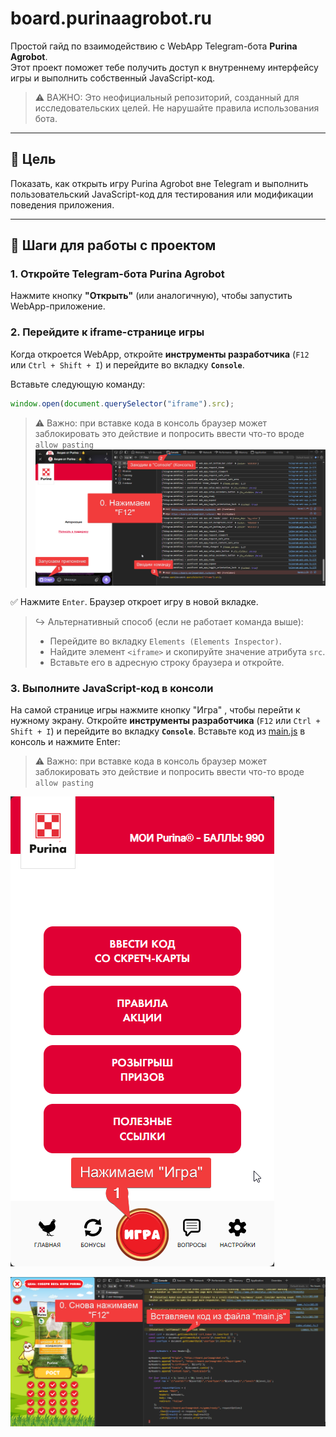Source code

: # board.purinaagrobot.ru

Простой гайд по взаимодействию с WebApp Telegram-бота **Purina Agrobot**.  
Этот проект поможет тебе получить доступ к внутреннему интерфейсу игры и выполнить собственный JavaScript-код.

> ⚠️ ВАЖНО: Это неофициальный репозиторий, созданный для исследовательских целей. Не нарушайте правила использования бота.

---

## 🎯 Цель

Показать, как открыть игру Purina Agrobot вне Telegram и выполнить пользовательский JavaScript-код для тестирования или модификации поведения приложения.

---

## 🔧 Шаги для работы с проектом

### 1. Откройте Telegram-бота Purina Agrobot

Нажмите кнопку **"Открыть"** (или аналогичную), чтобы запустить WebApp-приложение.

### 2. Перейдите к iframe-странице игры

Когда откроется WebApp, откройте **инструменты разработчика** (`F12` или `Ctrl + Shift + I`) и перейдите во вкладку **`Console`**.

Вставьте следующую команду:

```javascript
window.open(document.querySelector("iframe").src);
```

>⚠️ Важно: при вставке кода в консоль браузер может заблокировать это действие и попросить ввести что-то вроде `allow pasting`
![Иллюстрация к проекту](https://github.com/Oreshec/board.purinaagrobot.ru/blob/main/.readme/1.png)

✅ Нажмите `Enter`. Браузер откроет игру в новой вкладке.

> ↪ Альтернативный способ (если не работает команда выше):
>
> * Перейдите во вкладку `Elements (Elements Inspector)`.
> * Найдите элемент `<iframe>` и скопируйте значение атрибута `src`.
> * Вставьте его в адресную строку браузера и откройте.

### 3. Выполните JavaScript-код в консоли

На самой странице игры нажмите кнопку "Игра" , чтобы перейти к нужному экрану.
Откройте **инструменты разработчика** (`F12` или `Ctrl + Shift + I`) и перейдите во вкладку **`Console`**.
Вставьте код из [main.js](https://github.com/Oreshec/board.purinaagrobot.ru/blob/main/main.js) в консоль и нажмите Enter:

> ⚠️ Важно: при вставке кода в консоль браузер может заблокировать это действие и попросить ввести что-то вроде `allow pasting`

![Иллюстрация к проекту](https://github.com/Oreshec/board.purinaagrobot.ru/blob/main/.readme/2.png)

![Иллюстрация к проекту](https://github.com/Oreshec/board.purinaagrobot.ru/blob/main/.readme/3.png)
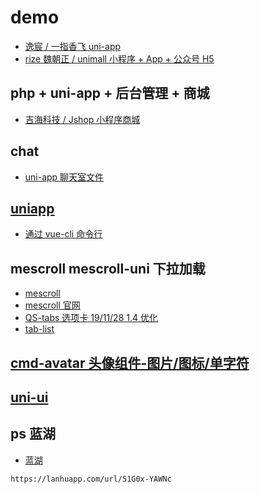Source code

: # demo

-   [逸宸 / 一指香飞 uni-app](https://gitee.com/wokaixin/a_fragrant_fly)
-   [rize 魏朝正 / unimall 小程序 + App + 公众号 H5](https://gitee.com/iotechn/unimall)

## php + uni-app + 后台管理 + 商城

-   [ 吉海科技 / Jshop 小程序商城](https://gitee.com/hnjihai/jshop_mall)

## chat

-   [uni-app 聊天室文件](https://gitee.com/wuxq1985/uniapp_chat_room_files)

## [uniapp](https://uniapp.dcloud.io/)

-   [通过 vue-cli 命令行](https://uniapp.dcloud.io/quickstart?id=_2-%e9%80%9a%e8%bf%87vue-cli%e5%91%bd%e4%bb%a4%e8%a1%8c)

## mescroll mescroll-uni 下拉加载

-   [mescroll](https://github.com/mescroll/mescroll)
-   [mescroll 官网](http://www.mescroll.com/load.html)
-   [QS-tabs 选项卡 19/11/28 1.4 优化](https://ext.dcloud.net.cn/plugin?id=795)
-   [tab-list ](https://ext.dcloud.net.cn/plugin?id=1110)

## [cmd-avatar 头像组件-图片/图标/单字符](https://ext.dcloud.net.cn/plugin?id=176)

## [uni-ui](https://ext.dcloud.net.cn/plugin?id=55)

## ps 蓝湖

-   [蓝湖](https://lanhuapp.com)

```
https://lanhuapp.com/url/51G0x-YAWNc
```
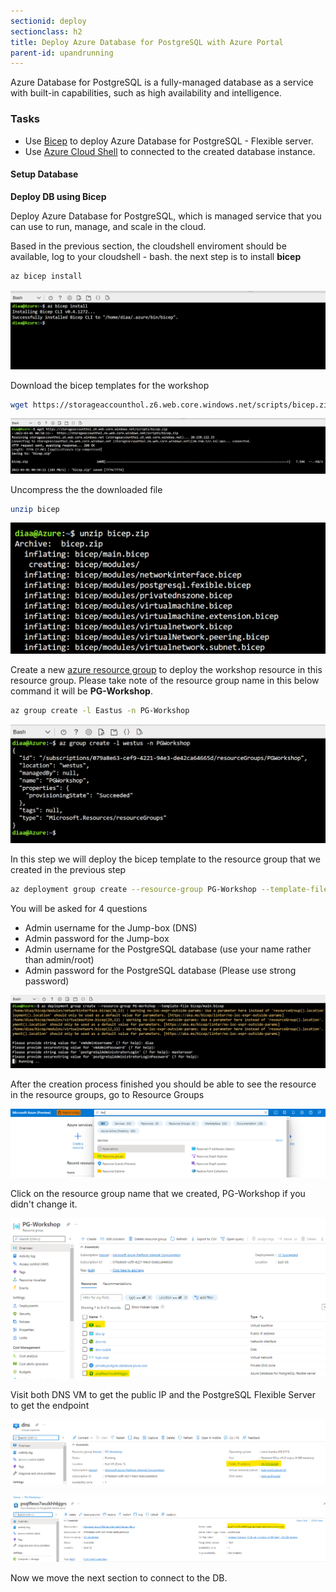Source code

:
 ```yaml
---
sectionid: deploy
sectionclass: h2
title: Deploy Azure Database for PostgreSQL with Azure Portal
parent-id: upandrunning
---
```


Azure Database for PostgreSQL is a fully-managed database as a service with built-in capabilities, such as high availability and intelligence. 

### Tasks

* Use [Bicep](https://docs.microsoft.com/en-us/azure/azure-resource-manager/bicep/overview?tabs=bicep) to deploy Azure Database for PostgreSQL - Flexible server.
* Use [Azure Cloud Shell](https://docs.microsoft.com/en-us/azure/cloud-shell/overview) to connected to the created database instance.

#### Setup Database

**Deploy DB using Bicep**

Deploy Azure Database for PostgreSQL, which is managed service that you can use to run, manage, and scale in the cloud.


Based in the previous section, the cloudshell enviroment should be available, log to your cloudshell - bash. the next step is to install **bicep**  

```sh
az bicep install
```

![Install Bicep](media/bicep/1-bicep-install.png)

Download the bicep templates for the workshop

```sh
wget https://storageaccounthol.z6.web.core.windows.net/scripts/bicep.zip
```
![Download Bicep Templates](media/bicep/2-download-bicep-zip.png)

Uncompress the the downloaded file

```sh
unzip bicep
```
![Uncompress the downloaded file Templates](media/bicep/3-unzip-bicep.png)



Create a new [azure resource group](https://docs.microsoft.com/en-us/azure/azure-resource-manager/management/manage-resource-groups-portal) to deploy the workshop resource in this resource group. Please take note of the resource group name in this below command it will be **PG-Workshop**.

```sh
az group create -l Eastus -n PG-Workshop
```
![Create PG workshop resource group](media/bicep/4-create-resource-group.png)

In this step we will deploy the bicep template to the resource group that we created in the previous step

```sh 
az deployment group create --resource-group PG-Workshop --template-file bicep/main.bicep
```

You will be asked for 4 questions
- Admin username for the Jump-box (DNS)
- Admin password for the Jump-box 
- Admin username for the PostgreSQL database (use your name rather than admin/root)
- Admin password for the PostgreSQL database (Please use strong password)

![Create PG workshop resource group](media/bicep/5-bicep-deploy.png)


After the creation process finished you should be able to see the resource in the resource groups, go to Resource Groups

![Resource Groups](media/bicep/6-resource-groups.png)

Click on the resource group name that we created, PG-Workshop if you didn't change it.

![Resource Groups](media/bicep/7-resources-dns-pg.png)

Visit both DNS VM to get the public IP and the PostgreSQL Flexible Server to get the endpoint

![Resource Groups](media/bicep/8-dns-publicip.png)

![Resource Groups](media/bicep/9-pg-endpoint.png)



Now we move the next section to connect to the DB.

*WHAT TO PRODUCE*
Everything in the material above from the line that has "#### Setup Database" through the line that has "Create a new" must be duplicated exactly, with no other lines given.

*WRITTEN ANSWER*
#### Setup Database

**Deploy DB using Bicep**

Deploy Azure Database for PostgreSQL, which is managed service that you can use to run, manage, and scale in the cloud.


Based in the previous section, the cloudshell enviroment should be available, log to your cloudshell - bash. the next step is to install **bicep**  

```sh
az bicep install
```

![Install Bicep](media/bicep/1-bicep-install.png)

Download the bicep templates for the workshop

```sh
wget https://storageaccounthol.z6.web.core.windows.net/scripts/bicep.zip
```
![Download Bicep Templates](media/bicep/2-download-bicep-zip.png)

Uncompress the the downloaded file

```sh
unzip bicep
```
![Uncompress the downloaded file Templates](media/bicep/3-unzip-bicep.png)



Create a new [azure resource group](https://docs.microsoft.com/en-us/azure/azure-resource-manager/management/manage-resource-groups-portal) to deploy the workshop resource in this resource group. Please take note of the resource group name in this below command it will be **PG-Workshop**.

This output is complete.